Według czasopism rowerowych - w każdym roku zdarza się kilka śmiertelnych wypadków, w których zginęli kolarze. Gdyby jechali w kaskach, ich losy potoczyłyby się inaczej.
Nie jestem kolarzem sportowym, nie trenuję jazdy rowerem w warunkach ekstremalnych, ale jeżdżę turystycznie ( uprawiam tzw. kolarstwo turystyczne) i będę użytkownikiem roweru jeszcze jakiś czas.
No i zrobiłem sobie prezent pod choinkę - kask rowerowy.
Dobrze, że posłuchałem porady MagazynuRowerowego z 2003 r. - KUPUJ Z GŁOWĄ ( uznałem, że z własną głową w sklepie).

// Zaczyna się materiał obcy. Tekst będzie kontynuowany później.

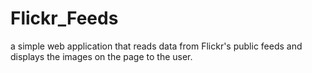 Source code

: Flickr_Feeds
============
a simple web application that reads data from Flickr's public feeds and displays the images on the page to the user.
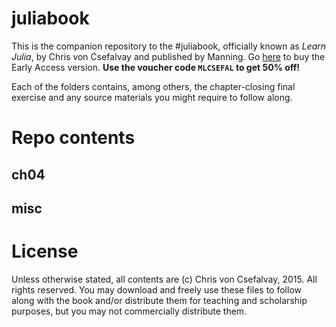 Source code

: # juliabook

This is the companion repository to the #juliabook, officially known as _Learn Julia_, by Chris von Csefalvay and published by Manning. Go [here](http://www.manning.com/voncsefalvay) to buy the Early Access version. **Use the voucher code `MLCSEFAL` to get 50% off!**

Each of the folders contains, among others, the chapter-closing final exercise and any source materials you might require to follow along.

# Repo contents

## ch04



## misc




# License

Unless otherwise stated, all contents are (c) Chris von Csefalvay, 2015. All rights reserved. You may download and freely use these files to follow along with the book and/or distribute them for teaching and scholarship purposes, but you may not commercially distribute them.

A głowa podobno przeciętnie ma obwód 56-60 cm. Ale okazuje się , że dopasowanie nie jest takie proste. Czaszka człowieka, a skorupa kasku mogą do siebie nie pasować. I tak było w moim przypadku. Ale sprzedawca był bardzo cierpliwy i pomógł mi wybrać kask, o zakresie rozmiarowym odbiegającym od uniwersalnego.
Gdybym nie posłuchał porady KUPUJ Z GŁOWĄ i zamówiłbym kask przez inetrnet - to prawdopodobnie bym mocno żałował. A więc kask kupujmy tylko taki, który pasuje dobrze do głowy i to w sklepie specjalistycznym.